This has actually become part 1 of a two-part post. In part one, we will look at the unbelievable proportion of income taxes paid by a small percentage of people in this country, and reflect on how crazy it is to talk about the rich getting a free ride. In post 2, we will look at a couple of truly regressive taxes where the rich really do get a free ride, and wonder why these issues get mostly ignored.
Something interesting has happened in this country over the last decade, and it is shown below in one of my favorite statistics. There is much talk in the media about this or that group paying their "fair share" of taxes, but as is usually true in the media, there are depressingly few facts in these articles. This is strange, since there are several government reports that pretty clearly outline the share of taxes paid by various income brackets. The numbers below are from a Congresional Budget Office Report, but the same numbers are buried in the IRS web site as well.

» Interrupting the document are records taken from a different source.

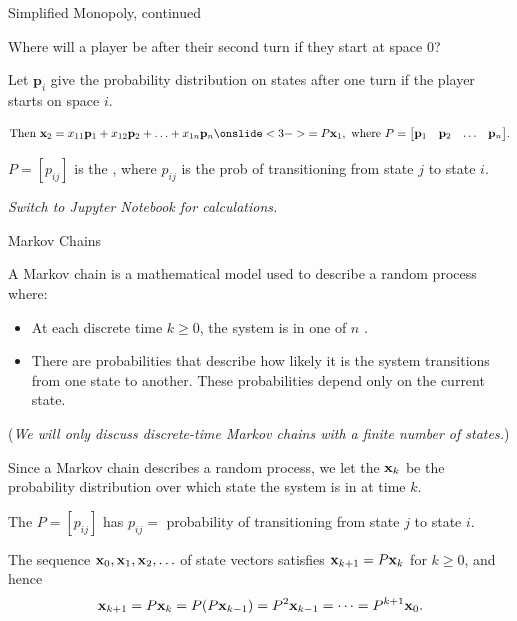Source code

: \documentclass[xcolor=dvipsnames,aspectratio=169,t]{beamer}
\renewcommand{\p}{\ensuremath{\mathbf{p}}}
\begin{document}
\begin{frame}{Simplified Monopoly, continued}
  \medskip

  Where will a player be after their \alert{second turn} if they start at space $0$?
  \medskip
  
  \pause
  Let $\p_i$ give the probability distribution on states after one turn if the player \alert{starts} on space $i$.
  
  \[
    \text{Then }
    \x_2 = x_{11} \p_1 + x_{12} \p_2 + \ldots + x_{1n} \p_n
    \onslide<3->{= P \x_1, 
    \text{ where $P=\begin{bmatrix}\p_1 & \p_2 & \ldots & \p_n \end{bmatrix}$.}}
  \]
  \vspace*{-.75em}
  
  \pause
  $P=[p_{ij}]$ is the , where $p_{ij}$ is the prob of transitioning from \alert{state $j$} to \alert{state $i$}.
  \bigskip
  
  \pause
  \emph{Switch to Jupyter Notebook for calculations.}
  \bigskip

\end{frame}


\begin{frame}{Markov Chains}
  
  \begin{definition}
    A \alert{Markov chain} is a mathematical model used to describe a random process where:
    \begin{itemize}
      \item At each discrete time $k\ge 0$, the system is in one of $n$ .
      \item There are probabilities that describe how likely it is the system transitions from one state to another.
      These probabilities depend \alert{only} on the \alert{current state}.
    \end{itemize}
    {\small (\emph{We will only discuss discrete-time Markov chains with a finite number of states.})}
  \end{definition}
  \smallskip
  
  \pause
  Since a Markov chain describes a random process, we let the  $\mathbf{x}_k$ be the probability distribution over which state the system is in at time $k$.
  \medskip
  
  The  $P=[p_{ij}]$ has $p_{ij}=$ probability of transitioning from \alert{state $j$} to \alert{state $i$}.
  \medskip
  
  \pause
  The sequence $\mathbf{x}_0,\mathbf{x}_1,\mathbf{x}_2,\ldots$ of state vectors satisfies $\mathbf{x}_{k+1}=P\mathbf{x}_k$ for $k\ge 0$, 
  \pause
  and hence 
  \[ \mathbf{x}_{k+1} = P\mathbf{x}_k = P (P \mathbf{x}_{k-1}) = P^2 \mathbf{x}_{k-1} = \cdots = P^{k+1} \mathbf{x}_0. \]
\end{frame}
\end{document}
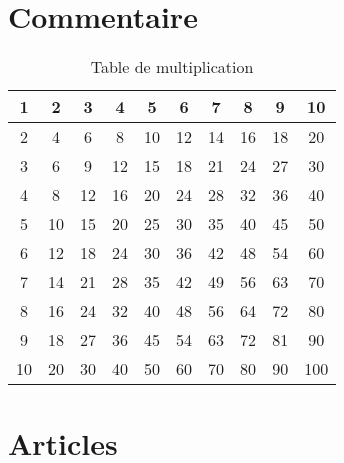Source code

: \section{Commentaire}
\lipsum[1]
\begin{table}[h!tbp]
\begin{center}
\begin{tabular}{|*{10}{c|}}
    \hline
     1  & 2  & 3  & 4  & 5  & 6  & 7  & 8  & 9  & 10 \\
    \hline
     2  & 4  & 6  & 8  & 10 & 12 & 14 & 16 & 18 & 20 \\
    \hline
     3  & 6  & 9  & 12 & 15 & 18 & 21 & 24 & 27 & 30 \\
    \hline
     4  & 8  & 12 & 16 & 20 & 24 & 28 & 32 & 36 & 40 \\
    \hline
     5  & 10 & 15 & 20 & 25 & 30 & 35 & 40 & 45 & 50 \\
    \hline
     6  & 12 & 18 & 24 & 30 & 36 & 42 & 48 & 54 & 60 \\
    \hline
     7  & 14 & 21 & 28 & 35 & 42 & 49 & 56 & 63 & 70 \\
    \hline
     8  & 16 & 24 & 32 & 40 & 48 & 56 & 64 & 72 & 80 \\
    \hline
     9  & 18 & 27 & 36 & 45 & 54 & 63 & 72 & 81 & 90 \\
    \hline
     10  & 20  & 30  & 40  & 50  & 60  & 70  & 80  & 90  & 100 \\
    \hline
\end{tabular}
\end{center}
\caption{Table de multiplication}
\label{table:multi}
\end{table}
\lipsum[2]
\newpage
\section{Articles}

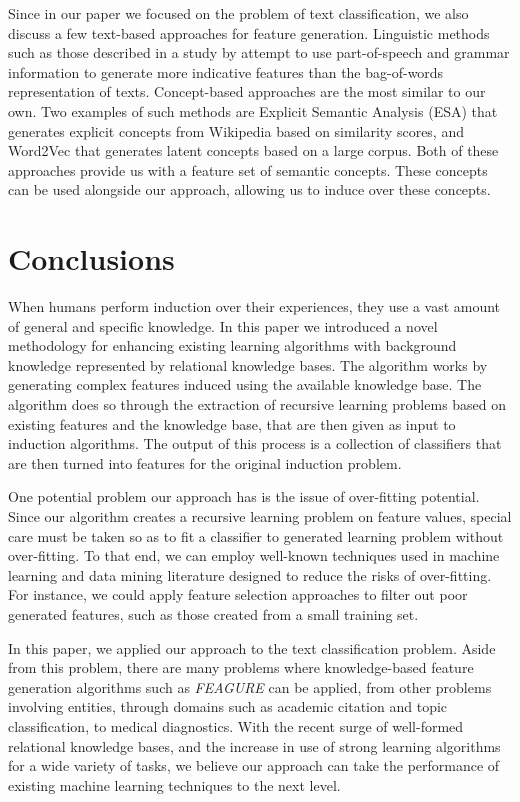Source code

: \documentclass[twoside,11pt]{article}
\theoremstyle{definition}
\begin{document}
Since in our paper we focused on the problem of text classification, we also discuss a few text-based approaches for feature generation. 
Linguistic methods such as those described in a study by  attempt to use part-of-speech and grammar information to generate more indicative features than the bag-of-words representation of texts.
Concept-based approaches are the most similar to our own. Two examples of such methods are Explicit Semantic Analysis (ESA) \cite{gabrilovich2009wikipediafull} that generates explicit concepts from Wikipedia based on similarity scores, and Word2Vec  that generates latent concepts based on a large corpus. Both of these approaches provide us with a feature set of semantic concepts. These concepts can be used alongside our approach, allowing us to induce over these concepts.

\section{Conclusions}

When humans perform induction over their experiences, they use a vast amount of general and specific knowledge. In this paper we introduced a novel methodology for enhancing existing learning algorithms with background knowledge represented by relational knowledge bases.
The algorithm works by generating complex features induced using the available knowledge base. The algorithm does so through the extraction of recursive learning problems based on existing features and the knowledge base, that are then given as input to induction algorithms. The output of this process is a collection of classifiers that are then turned into features for the original induction problem.

One potential problem our approach has is the issue of over-fitting potential. Since our algorithm creates a recursive learning problem on feature values, special care must be taken so as to fit a classifier to generated learning problem without over-fitting. To that end, we can employ well-known techniques used in machine learning and data mining literature designed to reduce the risks of over-fitting. For instance, we could apply feature selection approaches to filter out poor generated features, such as those created from a small training set.

In this paper, we applied our approach to the text classification problem. Aside from this problem, there are many problems where knowledge-based feature generation algorithms such as \emph{FEAGURE} can be applied, from other problems involving entities, through domains such as academic citation and topic classification, to medical diagnostics.
With the recent surge of well-formed relational knowledge bases,
and the increase in use of strong learning algorithms for a wide variety of tasks,
we believe our approach can take the performance of existing machine learning techniques to the next level.

\clearpage
\vskip 0.2in


\end{document}
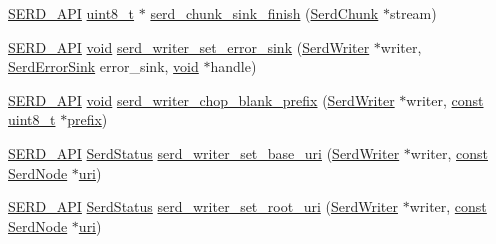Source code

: \begin{DoxyCompactItemize}
\item 
\hyperlink{serd_8h_a17b2ce3a34831e5e95018430d798bd66}{S\+E\+R\+D\+\_\+\+A\+PI} \hyperlink{lib-src_2ffmpeg_2win32_2stdint_8h_a9a941819355e6f658991890ff66b4b0e}{uint8\+\_\+t} $\ast$ \hyperlink{group__serd_gad91b770366f31f3ae83dcdde8c1d6c5d}{serd\+\_\+chunk\+\_\+sink\+\_\+finish} (\hyperlink{struct_serd_chunk}{Serd\+Chunk} $\ast$stream)
\item 
\hyperlink{serd_8h_a17b2ce3a34831e5e95018430d798bd66}{S\+E\+R\+D\+\_\+\+A\+PI} \hyperlink{sound_8c_ae35f5844602719cf66324f4de2a658b3}{void} \hyperlink{group__serd_gae5b20ff80e98f8b945bf268f7dd1b1aa}{serd\+\_\+writer\+\_\+set\+\_\+error\+\_\+sink} (\hyperlink{group__serd_gaaaa09490e19dff0180251f1e2524e6f0}{Serd\+Writer} $\ast$writer, \hyperlink{group__serd_ga925d2fda236697a3e643b307ffe242e5}{Serd\+Error\+Sink} error\+\_\+sink, \hyperlink{sound_8c_ae35f5844602719cf66324f4de2a658b3}{void} $\ast$handle)
\item 
\hyperlink{serd_8h_a17b2ce3a34831e5e95018430d798bd66}{S\+E\+R\+D\+\_\+\+A\+PI} \hyperlink{sound_8c_ae35f5844602719cf66324f4de2a658b3}{void} \hyperlink{group__serd_gaa924d2dcd23afb02ade707be75c7771b}{serd\+\_\+writer\+\_\+chop\+\_\+blank\+\_\+prefix} (\hyperlink{group__serd_gaaaa09490e19dff0180251f1e2524e6f0}{Serd\+Writer} $\ast$writer, \hyperlink{getopt1_8c_a2c212835823e3c54a8ab6d95c652660e}{const} \hyperlink{lib-src_2ffmpeg_2win32_2stdint_8h_a9a941819355e6f658991890ff66b4b0e}{uint8\+\_\+t} $\ast$\hyperlink{structprefix}{prefix})
\item 
\hyperlink{serd_8h_a17b2ce3a34831e5e95018430d798bd66}{S\+E\+R\+D\+\_\+\+A\+PI} \hyperlink{group__serd_ga104d544e48b6282ef2447bb3ac7c330d}{Serd\+Status} \hyperlink{group__serd_ga4149ade7ac611ba531af6d47d821ae3e}{serd\+\_\+writer\+\_\+set\+\_\+base\+\_\+uri} (\hyperlink{group__serd_gaaaa09490e19dff0180251f1e2524e6f0}{Serd\+Writer} $\ast$writer, \hyperlink{getopt1_8c_a2c212835823e3c54a8ab6d95c652660e}{const} \hyperlink{struct_serd_node}{Serd\+Node} $\ast$\hyperlink{lib_2expat_8h_a5a9fdd6c2606370ad12f24c078ac6585}{uri})
\item 
\hyperlink{serd_8h_a17b2ce3a34831e5e95018430d798bd66}{S\+E\+R\+D\+\_\+\+A\+PI} \hyperlink{group__serd_ga104d544e48b6282ef2447bb3ac7c330d}{Serd\+Status} \hyperlink{group__serd_gaf15a4cba59efb5ed1a19fabc0c825825}{serd\+\_\+writer\+\_\+set\+\_\+root\+\_\+uri} (\hyperlink{group__serd_gaaaa09490e19dff0180251f1e2524e6f0}{Serd\+Writer} $\ast$writer, \hyperlink{getopt1_8c_a2c212835823e3c54a8ab6d95c652660e}{const} \hyperlink{struct_serd_node}{Serd\+Node} $\ast$\hyperlink{lib_2expat_8h_a5a9fdd6c2606370ad12f24c078ac6585}{uri})

\end{DoxyCompactItemize}
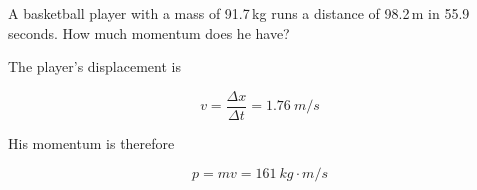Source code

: \documentclass[../main-physics-problems.tex]{subfiles}
\begin{document}
\begin{questions}



\question %
A basketball player with a mass of 91.7\,kg runs a distance of 98.2\,m in 55.9 seconds.  How much momentum does he have?

\begin{solution}
The player's displacement is

\begin{equation*}
    v = \frac{\Delta x}{\Delta t} = {\SI{1.76}{m/s}}
\end{equation*}

His momentum is therefore

\begin{equation*}
    p = mv = \boxed{\SI{161}{kg\cdot m/s}}
\end{equation*}
\end{solution}












\end{questions}
\end{document}
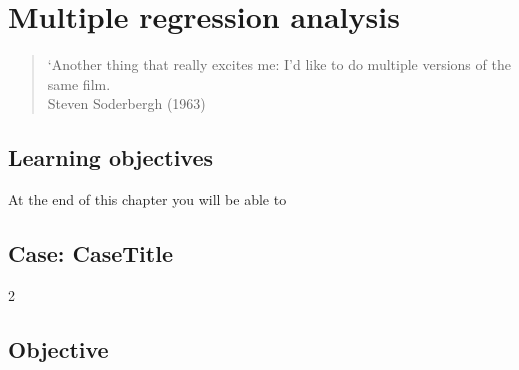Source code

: 
\chapter{Multiple regression analysis} %
\label{cha:multiple_regression_analysis}

\begin{quote}
`Another thing that really excites me: I'd like to do multiple versions of the same film.\\
Steven Soderbergh (1963)
\end{quote}



\section*{Learning objectives}
At the end of this chapter you will be able to
\begin{compactitem}
\item 
\item 
\end{compactitem}





\begin{mdframed}[hidealllines=true,backgroundcolor=KPMG_blue!20]
\section*{Case: CaseTitle}
\begin{fullwidth}
\begin{multicols}{2}

\end{multicols}
\end{fullwidth}
\end{mdframed}

\section*{Objective}




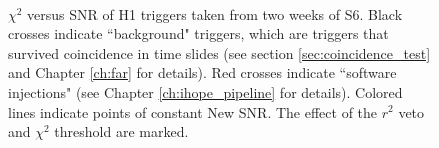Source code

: \begin{figure}
\center
{} \\
\caption{$\chi^2$ versus SNR of H1 triggers taken from two weeks of S6. Black crosses indicate ``background" triggers, which are triggers that survived coincidence in time slides (see section \ref{sec:coincidence_test} and Chapter \ref{ch:far} for details). Red crosses indicate ``software injections" (see Chapter \ref{ch:ihope_pipeline} for details). Colored lines indicate points of constant New SNR. The effect of the $r^2$ veto and $\chi^2$ threshold are marked.}
\label{fig:snr_chisq}
\end{figure}


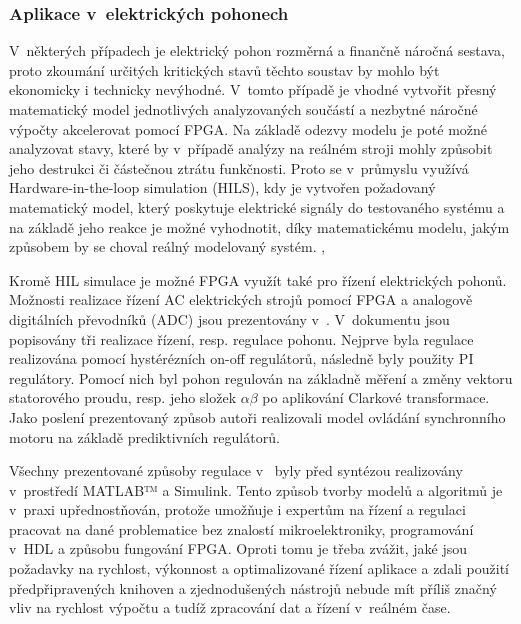 \documentclass[a4paper, twoside, 11pt]{article}
\begin{document}
			\subsubsection{Aplikace v~elektrických pohonech}
			V~některých případech je elektrický pohon rozměrná a finančně náročná sestava, proto zkoumání určitých kritických stavů těchto soustav by mohlo být ekonomicky i technicky nevýhodné. V~tomto případě je vhodné vytvořit přesný matematický model jednotlivých analyzovaných součástí a nezbytné náročné výpočty akcelerovat pomocí FPGA. Na základě odezvy modelu je poté možné analyzovat stavy, které by v~případě analýzy na reálném stroji mohly způsobit jeho destrukci či částečnou ztrátu funkčnosti. Proto se v~průmyslu využívá Hardware-in-the-loop simulation (HILS), kdy je vytvořen požadovaný matematický model, který poskytuje elektrické signály do testovaného systému a na základě jeho reakce je možné vyhodnotit, díky matematickému modelu, jakým způsobem by se choval reálný modelovaný systém. \cite{andina-advanced-features-and-industrial-applications-of-fpga}, \cite{mathworks-discovery-hil-simulation}\par
			Kromě HIL simulace je možné FPGA využít také pro řízení elektrických pohonů. Možnosti realizace řízení AC elektrických strojů pomocí FPGA a analogově digitálních převodníků (ADC) jsou prezentovány v~\cite{naouar-fpga-based-current-controllers-for-ac-machine-drives}. V~dokumentu jsou popisovány tři realizace řízení, resp. regulace pohonu. Nejprve byla regulace realizována pomocí hystérézních on-off regulátorů, následně byly použity PI regulátory. Pomocí nich byl pohon regulován na základně měření a změny vektoru statorového proudu, resp. jeho složek $\alpha \beta$ po aplikování Clarkové transformace. Jako poslení prezentovaný způsob autoři realizovali model ovládání synchronního motoru na základě prediktivních regulátorů. \cite{naouar-fpga-based-current-controllers-for-ac-machine-drives}\par Všechny prezentované způsoby regulace v~\cite{naouar-fpga-based-current-controllers-for-ac-machine-drives} byly před syntézou realizovány v~prostředí MATLAB™️ a Simulink. Tento způsob tvorby modelů a algoritmů je v~praxi upřednostňován, protože umožňuje i expertům na řízení a regulaci pracovat na dané problematice bez znalostí mikroelektroniky, programování v~HDL a způsobu fungování FPGA. Oproti tomu je třeba zvážit, jaké jsou požadavky na rychlost, výkonnost a optimalizované řízení aplikace a zdali použití předpřipravených knihoven a zjednodušených nástrojů nebude mít příliš značný vliv na rychlost výpočtu a tudíž zpracování dat a řízení v~reálném čase.~\cite{naouar-fpga-based-current-controllers-for-ac-machine-drives}
			
\end{document}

For 2003, the estimated share of total individual income taxes paid by:
Wealthiest 1%: 33.6%
Wealthiest 5%: 55.1%
Wealthiest 10%: 67.9%
Wealthiest 20%: 83.0%
Wealthiest 40%: 97.8%
Wealthiest 60%: 103.0%
The way to read this is that the wealthiest 10% of taxpayers pay 67.9% of the country's individual income taxes. And yes, that 103% is not a typo - the bottom 40% in income as a group pay negative personal income taxes (because of the EITC).
This leads to the following fascinating conclusion: Half of the people in this country pay more than 100% of the personal income taxes. The other half get, as a group, a free ride (though there are individuals in this group that pay paxes, net, as a group, they do not). We are basically at the point in this country where 51% of voters could vote themselves all kinds of new programs and benefits knowing that the other 49% have to pay for them.
Extra Credit Exercise: Given the numbers above, and all the talk about "tax cuts for the rich", craft an income tax cut that does not disproportionately benefit the top half of the income spectrum.
Hard, huh? The same CBO report had an interesting comparison. They estimated what these same numbers would have been without the recent tax cuts. Without the "George Bush tax cuts that unjustly benefit the rich" these same numbers in 2003 would have been:
Wealthiest 1%: 31.9%
Wealthiest 5%: 51.8%
Wealthiest 10%: 63.9%
OOPS - Coyote, that can't be right? That means that the wealthiest people pay a higher share of income taxes after the Bush tax cuts. That must mean that the tax cuts disproportionately helped the lower income brackets? Can that be right?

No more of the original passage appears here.